I have also included the code for the ability to download info into a pandas DataFrame or a csv file as below. The code will extract the total number of rows from the API, the followed by deciding how many loops will go thru to download. I have set the limit as 1000, because i tried some large number and realized if the number is too big, the download fails. On the safe side, I decided to use the limit of 1000. The below code is still part of the Dataset class.

    def dataset_download_csv(self, directory=None) -> pdDF:
        '''
        Parameters
        ----------
        directory : TYPE, optional
            folder / directory where the csv file will be saved to.

        Returns
        -------
        pdf : pandas Dataframe
            Function will produce a csv file in the directory with the 
            last updated date of the dataset together with the dataset name.

        '''
        if self.dataset_name == None or self.last_updated == None:
            dataset_name, last_updated, col_info = self.dataset_info(self.dataset_id)
        
        if directory==None:
            filepath = f"{self.last_updated} {self.dataset_name}.csv"
        else:
            filepath = f"{directory}/{self.last_updated} {self.dataset_name}.csv"
        
        self.csv_final_filepath = filepath
        
        if self.dataframe_data is None:
            self.dataframe_data = self.dataset_download_pdf()
            
        self.dataframe_data.to_csv(self.csv_final_filepath, index=False)
        print(f'{self.csv_final_filepath} downloaded')
        
        return self.dataframe_data
    
    def dataset_download_pdf(self) -> pdDF:
        '''
        Returns
        -------
        pdDF
            pd.DataFrame that contains everything
        '''
        print(f"Downloading from {self.url_download}")
        ini_json_content = requests.get(self.url_download).json()
        
        self.total_results = ini_json_content['result']['total']
        print(f'There are a total of {self.total_results} rows in this dataset')
        
        offset_start, offset_end, limit = self.dataset_download_counter()
        for x in range(offset_start, offset_end, limit):
            if x == 0:
                offset_limit_str = f"&limit={limit}"
            elif x > 0:
                offset_limit_str = f"&offset={x}&limit={limit}"
            loop_url = self.url_download + offset_limit_str
            loop_json_content = requests.get(loop_url).json()
            loop_record = loop_json_content['result']['records']
            loop_record_df = pd.DataFrame(loop_record)
            if x == offset_start:
                overall_loop_record_df = loop_record_df
            else:
                overall_loop_record_df = pd.concat([overall_loop_record_df, loop_record_df], axis=0, ignore_index=True)
            if x > (offset_end-limit):
                print(f"Processed {self.total_results} / {self.total_results} rows.")
            else:
                print(f"Processed {x+limit} / {self.total_results} rows.")
                
        self.dataframe_data = overall_loop_record_df
            
        return self.dataframe_data
    
    def dataset_download_counter(self) -> Tuple[int, int, int]:
        '''
        Returns
        -------
        Tuple[int, int, int]
            A range to feed the for loop in dataset_download_pdf that downloads the
            whole dataset.
        '''
        if int(self.total_results) <= 1000:
            offset_end = None
            limit = None
        elif int(self.total_results) > 1000:
            offset_end = int(self.total_results) + 1
            limit = 1000
        
        return (0, offset_end, limit)

Now that we have both the Collection class and Dataset class, we can create a wrapper function that will:

Check if the file has been downloaded. If downloaded, can choose to use back the old files, or can also re-download and overwrite.
Option to create a combined dataset of the whole collection in both pandas DataFrame and csv format(File will be very big)

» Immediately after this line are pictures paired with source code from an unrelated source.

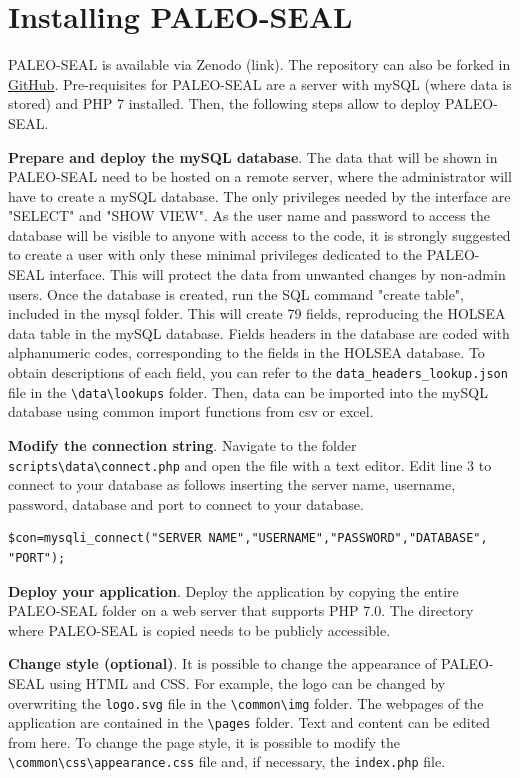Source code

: \documentclass[a4paper,fleqn]{cas-dc}
\begin{document}
\section{Installing PALEO-SEAL}
PALEO-SEAL is available via Zenodo (link). The repository can also be forked in \href{https://github.com/jDrechsel/PALEO-SEAL.git}{GitHub}. Pre-requisites for PALEO-SEAL are a server with mySQL (where data is stored) and PHP 7 installed. Then, the following steps allow to deploy PALEO-SEAL.

\textbf{Prepare and deploy the mySQL database}. The data that will be shown in PALEO-SEAL need to be hosted on a remote server, where the administrator will have to create a mySQL database. The only privileges needed by the interface are "SELECT" and "SHOW VIEW". As the user name and password to access the database will be visible to anyone with access to the code, it is strongly suggested to create a user with only these minimal privileges dedicated to the PALEO-SEAL interface. This will protect the data from unwanted changes by non-admin users. Once the database is created, run the SQL command "create table", included in the mysql folder. This will create 79 fields, reproducing the HOLSEA data table in the mySQL database. Fields headers in the database are coded with alphanumeric codes, corresponding to the fields in the HOLSEA database. To obtain descriptions of each field, you can refer to the \texttt{data\_headers\_lookup.json} file in the \texttt{\textbackslash data\textbackslash lookups} folder. Then, data can be imported into the mySQL database using common import functions from csv or excel.

\textbf{Modify the connection string}. Navigate to the folder \texttt{scripts\textbackslash data\textbackslash connect.php} and open the file with a text editor. Edit line 3 to connect to your database as follows inserting the server name, username, password, database and port to connect to your database.

\begin{lstlisting}
$con=mysqli_connect("SERVER NAME","USERNAME","PASSWORD","DATABASE", "PORT");
\end{lstlisting}


\textbf{Deploy your application}. Deploy the application by copying the entire PALEO-SEAL folder on a web server that supports PHP 7.0. The directory where PALEO-SEAL is copied needs to be publicly accessible.

\textbf{Change style (optional)}. It is possible to change the appearance of PALEO-SEAL using HTML and CSS. For example, the logo can be changed by overwriting the \texttt{logo.svg} file in the \texttt{\textbackslash common\textbackslash img} folder. The webpages of the application are contained in the \texttt{\textbackslash pages} folder. Text and content can be edited from here. To change the page style, it is possible to modify the \texttt{\textbackslash common\textbackslash css\textbackslash appearance.css} file and, if necessary, the \texttt{index.php} file.
\end{document}

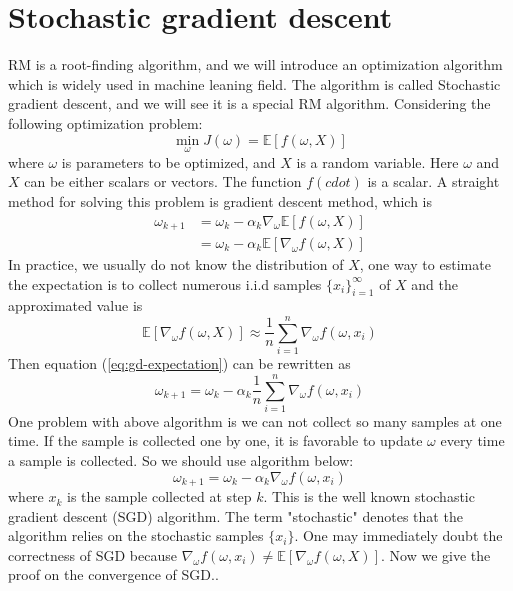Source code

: \section{Stochastic gradient descent}

  RM is a root-finding algorithm, and we will introduce an optimization algorithm which is widely used in machine leaning
  field. The algorithm is called Stochastic gradient descent, and we will see it is a special RM algorithm. Considering
  the following optimization problem:
  \begin{equation*}
    \min_{\omega}J(\omega) = \mathbb{E}[f(\omega,X)]
  \end{equation*}
  where $\omega$ is parameters to be optimized, and $X$ is a random variable. Here $\omega$ and $X$ can be either scalars
  or vectors. The function $f( cdot)$ is a scalar. A straight method for solving this problem is gradient descent method,
  which is
  \begin{align}
    \label{eq:gd-expectation}
    \omega_{k+1} & = \omega_{k} - \alpha_{k} \nabla_{\omega}\mathbb{E}[f(\omega,X)] \\
                 & = \omega_{k} - \alpha_{k}\mathbb{E}[\nabla_{\omega}f(\omega,X)]
  \end{align}
  In practice, we usually do not know the distribution of $X$, one way to estimate the expectation is to collect numerous
  i.i.d samples $\{x_{i}\}_{i=1}^{\infty}$ of $X$ and the approximated value is
  \begin{equation*}
    \mathbb{E}[\nabla_{\omega}f(\omega,X)]\approx \frac{1}{n}\sum_{i=1}^{n}\nabla_{\omega}f(\omega,x_{i})
  \end{equation*}
  Then equation (\ref{eq:gd-expectation}) can be rewritten as
  \begin{equation*}
    \omega_{k+1} = \omega_{k} - \alpha_{k}\frac{1}{n}\sum_{i=1}^{n}\nabla_{\omega}f(\omega,x_{i})
  \end{equation*}
  One problem with above algorithm is we can not collect so many samples at one time. If the sample is collected one by
  one, it is favorable to update $\omega$ every time a sample is collected. So we should use algorithm below:
  \begin{equation}
    \label{eq:SGD}
    \omega_{k+1} = \omega_{k} - \alpha_{k}\nabla_{\omega}f(\omega,x_{i})
  \end{equation}
  where $x_{k}$ is the sample collected at step $k$. This is the well known stochastic gradient descent (SGD) algorithm.
  The term "stochastic" denotes that the algorithm relies on the stochastic samples $\{x_{i}\}$. One may immediately doubt
  the correctness of SGD because $\nabla_{\omega}f(\omega,x_{i}) \neq \mathbb{E}[\nabla_{\omega}f(\omega,X)]$. Now we give
  the proof on the convergence of SGD..

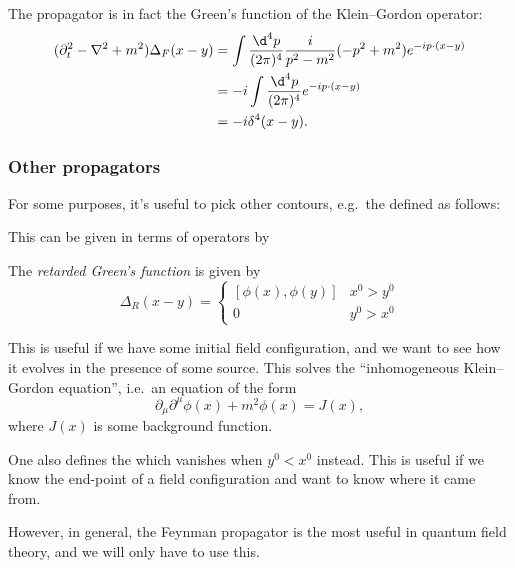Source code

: \documentclass[a4paper]{article}
\begin{document}
The propagator is in fact the Green's function of the Klein--Gordon operator:
\begin{align*}
  (\partial_t^2 - \nabla^2 + m^2) \Delta_F(x - y) &= \int \frac{\d^4 p}{(2\pi)^4} \frac{i}{p^2 - m^2}(-p^2 + m^2) e^{-ip\cdot(x - y)}\\
  &= -i \int \frac{\d^4 p}{(2\pi)^4} e^{-ip\cdot(x - y)}\\
  &= -i \delta^4(x - y).
\end{align*}

\subsubsection*{Other propagators}
For some purposes, it's useful to pick other contours, e.g.\ the  defined as follows:
\begin{center}
\end{center}
This can be given in terms of operators by
\begin{defi}
  The \emph{retarded Green's function} is given by
  \[
    \Delta_R(x - y) =
    \begin{cases}
      [\phi(x), \phi(y)]& x^0 > y^0\\
      0 & y^0 > x^0
    \end{cases}
  \]
\end{defi}
This is useful if we have some initial field configuration, and we want to see how it evolves in the presence of some source. This solves the ``inhomogeneous Klein--Gordon equation'', i.e.\ an equation of the form
\[
  \partial_\mu \partial^\mu \phi(x) + m^2 \phi(x) = J(x),
\]
where $J(x)$ is some background function.

One also defines the  which vanishes when $y^0 < x^0$ instead. This is useful if we know the end-point of a field configuration and want to know where it came from.

However, in general, the Feynman propagator is the most useful in quantum field theory, and we will only have to use this.
\end{document}
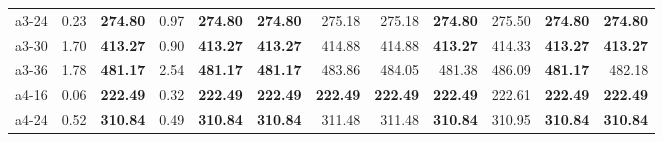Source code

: \documentclass[aspectratio=1610]{beamer}
\begin{document}
\begin{frame}
\begin{table}[]
{\begin{tabular}{lrrrrrrrrrrr}
a3-24                                          & 0.23                                                    & \multicolumn{1}{r|}{\textbf{274.80}} & 0.97                                                         & \textbf{274.80} & \multicolumn{1}{r|}{{\color[HTML]{FE0000} \textbf{274.80}}} & 275.18              & \multicolumn{1}{r|}{275.18}                                    & \textbf{274.80}   & \multicolumn{1}{r|}{275.50}                                  & \textbf{274.80}               & {\color[HTML]{FE0000} \textbf{274.80}}               \\
a3-30                                          & 1.70                                                    & \multicolumn{1}{r|}{\textbf{413.27}} & 0.90                                                         & \textbf{413.27} & \multicolumn{1}{r|}{{\color[HTML]{FE0000} \textbf{413.27}}} & 414.88              & \multicolumn{1}{r|}{414.88}                                    & \textbf{413.27}   & \multicolumn{1}{r|}{414.33}                                  & \textbf{413.27}               & {\color[HTML]{FE0000} \textbf{413.27}}               \\
a3-36                                          & 1.78                                                    & \multicolumn{1}{r|}{\textbf{481.17}} & 2.54                                                         & \textbf{481.17} & \multicolumn{1}{r|}{{\color[HTML]{FE0000} \textbf{481.17}}} & 483.86              & \multicolumn{1}{r|}{484.05}                                    & 481.38            & \multicolumn{1}{r|}{486.09}                                  & \textbf{481.17}               & 482.18                                               \\
a4-16                                          & 0.06                                                    & \multicolumn{1}{r|}{\textbf{222.49}} & 0.32                                                         & \textbf{222.49} & \multicolumn{1}{r|}{{\color[HTML]{FE0000} \textbf{222.49}}} & \textbf{222.49}     & \multicolumn{1}{r|}{{\color[HTML]{FE0000} \textbf{222.49}}}    & \textbf{222.49}   & \multicolumn{1}{r|}{222.61}                                  & \textbf{222.49}               & {\color[HTML]{FE0000} \textbf{222.49}}               \\
a4-24                                          & 0.52                                                    & \multicolumn{1}{r|}{\textbf{310.84}} & 0.49                                                         & \textbf{310.84} & \multicolumn{1}{r|}{{\color[HTML]{FE0000} \textbf{310.84}}} & 311.48              & \multicolumn{1}{r|}{311.48}                                    & \textbf{310.84}   & \multicolumn{1}{r|}{310.95}                                  & \textbf{310.84}               & {\color[HTML]{FE0000} \textbf{310.84}}               \\

\end{tabular}}
\end{table}
\end{frame}
\end{document}
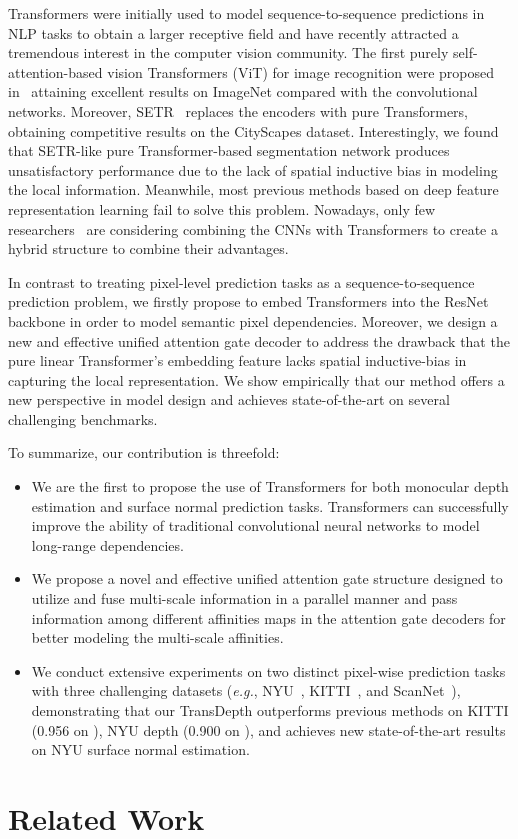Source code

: \documentclass[10pt,twocolumn,letterpaper]{article}
\begin{document}
Transformers were initially used to model sequence-to-sequence predictions in NLP tasks to obtain a larger receptive field and have  recently attracted a tremendous interest in the computer vision community. The first purely self-attention-based vision Transformers (ViT) for image recognition were proposed in~\cite{dosovitskiy2020image} attaining excellent results on ImageNet compared with the convolutional networks. 
Moreover, SETR~\cite{zheng2020rethinking} replaces the encoders with pure Transformers, obtaining competitive results on the CityScapes dataset. Interestingly, we found that SETR-like pure Transformer-based segmentation network produces unsatisfactory performance due to the lack of spatial inductive bias in modeling the local information. Meanwhile, most previous methods based on deep feature representation learning fail to solve this problem. 
Nowadays, only few researchers~\cite{carion2020end} are considering combining the CNNs with Transformers to create a hybrid structure to combine their advantages.

In contrast to treating pixel-level prediction tasks as a sequence-to-sequence prediction problem, we firstly propose to embed Transformers into the ResNet backbone in order to model semantic pixel dependencies. Moreover, we design a new and effective unified attention gate decoder to address the drawback that the pure linear Transformer's embedding feature lacks spatial inductive-bias in capturing the local representation. We show empirically that our method offers a new perspective in model design and achieves state-of-the-art on several challenging benchmarks.

To summarize, our contribution is threefold:
\begin{itemize}[leftmargin=*]
\item We are the first to propose the use of Transformers for both monocular depth estimation and surface normal prediction tasks.  Transformers can successfully improve the ability of traditional convolutional neural networks to model long-range dependencies.
\item We propose a novel and effective unified attention gate structure designed to utilize and fuse multi-scale information in a parallel manner and pass information among different affinities maps in the attention gate decoders for better modeling the multi-scale affinities.
\item We conduct extensive experiments on two distinct pixel-wise prediction tasks with three challenging datasets (\textit{e.g.}, NYU~\cite{silberman2012indoor}, KITTI~\cite{Geiger2013IJRR}, and ScanNet~\cite{dai2017scannet}), demonstrating that our TransDepth outperforms previous methods on KITTI (0.956 on ), NYU depth (0.900 on ), and achieves new state-of-the-art results on NYU surface normal estimation.
\end{itemize} \section{Related Work}
\end{document}
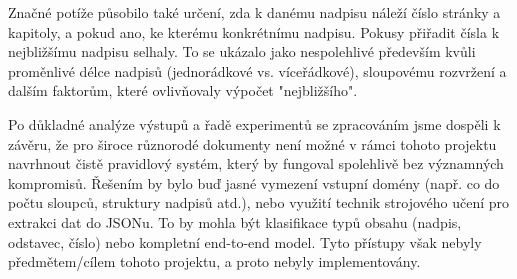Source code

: \documentclass{article}
\begin{document}
Značné potíže působilo také určení, zda k danému nadpisu náleží číslo stránky a kapitoly, a pokud ano, ke kterému konkrétnímu nadpisu. Pokusy přiřadit čísla k nejbližšímu nadpisu selhaly. To se ukázalo jako nespolehlivé především kvůli proměnlivé délce nadpisů (jednorádkové vs. víceřádkové), sloupovému rozvržení a dalším faktorům, které ovlivňovaly výpočet "nejbližšího".

Po důkladné analýze výstupů a řadě experimentů se zpracováním jsme dospěli k závěru, že pro široce různorodé dokumenty není možné v rámci tohoto projektu navrhnout čistě pravidlový systém, který by fungoval spolehlivě bez významných kompromisů. Řešením by bylo buď jasné vymezení vstupní domény (např. co do počtu sloupců, struktury nadpisů atd.), nebo využití technik strojového učení pro extrakci dat do JSONu. To by mohla být klasifikace typů obsahu (nadpis, odstavec, číslo) nebo kompletní end-to-end model. Tyto přístupy však nebyly předmětem/cílem tohoto projektu, a proto nebyly implementovány.
\end{document}
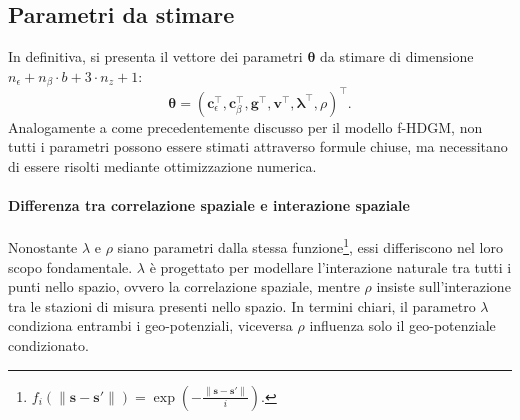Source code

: \subsection[Parametri da stimare]{Parametri da stimare}
In definitiva, si presenta il vettore dei parametri $\boldsymbol{\theta}$ da stimare di dimensione $n_\epsilon + n_\beta\cdot b + 3\cdot n_z+1$:
\begin{equation}
	\boldsymbol{\theta} = (\mathbf{c}_\epsilon^\top, \mathbf{c}_\beta^\top, \mathbf{g}^\top, \mathbf{v}^\top, \boldsymbol{\lambda}^\top, \rho)^\top.
	\label{parametri_fp_HDGM}
\end{equation}
Analogamente a come precedentemente discusso per il modello f-HDGM, non tutti i parametri possono essere stimati attraverso formule chiuse, ma necessitano di essere risolti mediante ottimizzazione numerica.

\paragraph[Differenza tra correlazione spaziale e interazione spaziale]{Differenza tra correlazione spaziale e interazione spaziale} Nonostante $\lambda$ e $\rho$ siano parametri dalla stessa funzione\footnote{$f_i(\|\mathbf{s} - \mathbf{s}'\|)=\exp(-\frac{\|\mathbf{s} - \mathbf{s}'\|}{i})$.}, essi differiscono nel loro scopo fondamentale. $\lambda$ è progettato per modellare l'interazione naturale tra tutti i punti nello spazio, ovvero la correlazione spaziale, mentre $\rho$ insiste sull'interazione tra le stazioni di misura presenti nello spazio. 
In termini chiari, il parametro $\lambda$ condiziona entrambi i geo-potenziali, viceversa $\rho$ influenza solo il geo-potenziale condizionato.

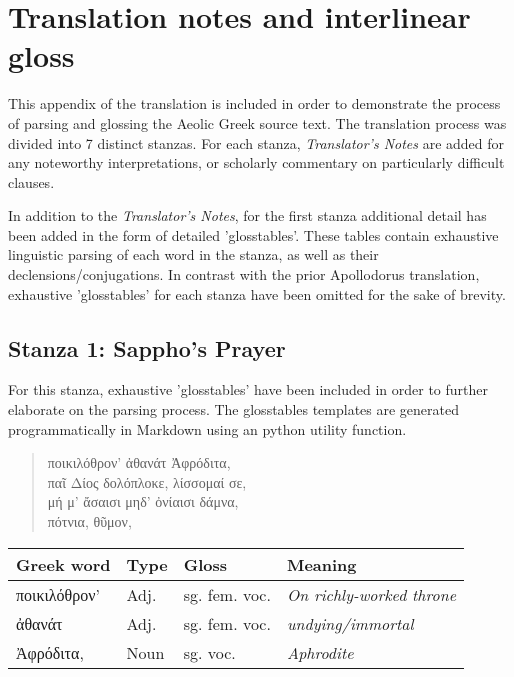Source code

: \section*{Translation notes and interlinear gloss}
This appendix of the translation is included in order to demonstrate the process of parsing and glossing the Aeolic Greek source text. The translation process was divided into 7 distinct stanzas. For each stanza, \emph{Translator's Notes} are added for any noteworthy interpretations, or scholarly commentary on particularly difficult clauses.

In addition to the \emph{Translator's Notes}, for the first stanza additional detail has been added in the form of detailed 'glosstables'. These tables contain exhaustive linguistic parsing of each word in the stanza, as well as their declensions/conjugations. In contrast with the prior Apollodorus translation, exhaustive 'glosstables' for each stanza have been omitted for the sake of brevity.

\subsection*{Stanza 1: Sappho's Prayer}
For this stanza, exhaustive 'glosstables' have been included in order to further elaborate on the parsing process. The glosstables templates are generated programmatically in Markdown using an python utility function. 

\begin{quote}
  ποικιλόθρον’ ἀθανάτ Ἀφρόδιτα,\\
  παῖ Δίος δολόπλοκε, λίσσομαί σε,\\
  μή μ’ ἄσαισι μηδ’ ὀνίαισι δάμνα,\\
  πότνια, θῦμον,\\
\end{quote}

\begin{table}[H]
\begin{tabular}{@{}llll@{}}
\toprule
\textbf{Greek word} & \textbf{Type} & \textbf{Gloss}      & \textbf{Meaning}                 \\ \midrule
ποικιλόθρον'        & Adj.          & sg. fem. voc. & \textit{On richly-worked throne} \\
ἀθανάτ              & Adj.          & sg. fem. voc. & \textit{undying/immortal}        \\
Ἀφρόδιτα,           & Noun          & sg. voc.            & \textit{Aphrodite}               \\ \bottomrule
\end{tabular}
\end{table}

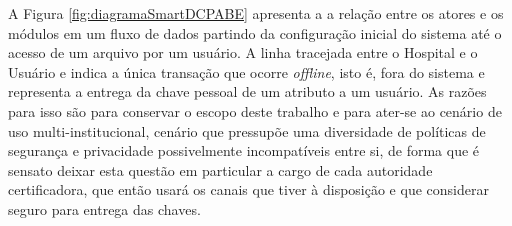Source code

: \documentclass[a4paper,11pt]{article}
\begin{document}

A Figura \ref{fig:diagramaSmartDCPABE} apresenta a a relação entre os atores e os módulos em um fluxo de dados partindo da configuração inicial do sistema até o acesso de um arquivo por um usuário.
A linha tracejada entre o Hospital e o Usuário e indica a única transação que ocorre \emph{offline}, isto é, fora do sistema e representa a entrega da chave pessoal de um atributo a um usuário.
As razões para isso são para conservar o escopo deste trabalho e para ater-se ao cenário de uso multi-institucional, cenário que pressupõe uma diversidade de políticas de segurança e privacidade possivelmente incompatíveis entre si, de forma que é sensato deixar esta questão em particular a cargo de cada autoridade certificadora, que então usará os canais que tiver à disposição e que considerar seguro para entrega das chaves.
\end{document}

def download_collection(collection_id: str, chk: str = 'No', combcsv: str = 'No',\
                        indcsv: str = 'No', csvdir: Optional[str] = None)\
                        -> pdDF:
    '''
    Wrapper function to download the whole collection

    Parameters
    ----------
    collection_id : str
        DESCRIPTION.
    chk : str
        Flag for whether to check csvdir for any existing csv's which are same.
        Options of 'Yes' or 'No'.
        If 'Yes', won't download csv if same last updated date.
        If 'No', wont check and will just download. Will overwrite if have existing.
    combcsv : str, optional
        Flag for whether to combine the whole collection into one csv.
    indcsv : str, optional
        Flag for whether to download individual datasets in the collection.
    csvdir : Optional[str], optional
        The place where csv are stored.
        Will check this directory if existing files are stored.
        If not, will re-download.

    Returns
    -------
    pdDF
        A combined pandas Dataframe.

    '''
    collection_object = Collection(collection_id)
    countofdataset = len(collection_object.dataset_id_list)
    print(f'Collection {collection_id} contains {countofdataset} no(s) of dataset.')
    
    combinedpdf = None
    
    if chk == 'Yes':
        ### Confirm which dataset is missing
        # Current list in directory.
        listindir = []
        for root, dirs, files in os.walk(os.getcwd()):
            for file in files:
                file_path = os.path.relpath(os.path.join(root, file), os.getcwd())
                listindir.append(file_path.replace('\\','/'))
        
        # Check for missing.
        missingdataset = []
        for x in range(countofdataset):
            # Get the current file path
            d_id = collection_object.dataset_id_list[x]
            d_obj = Dataset(d_id, 'No', 'No', csvdir)
            if csvdir==None:
                filepath = f"{d_obj.last_updated} {d_obj.dataset_name}.csv"
            else:
                filepath = f"{csvdir}/{d_obj.last_updated} {d_obj.dataset_name}.csv"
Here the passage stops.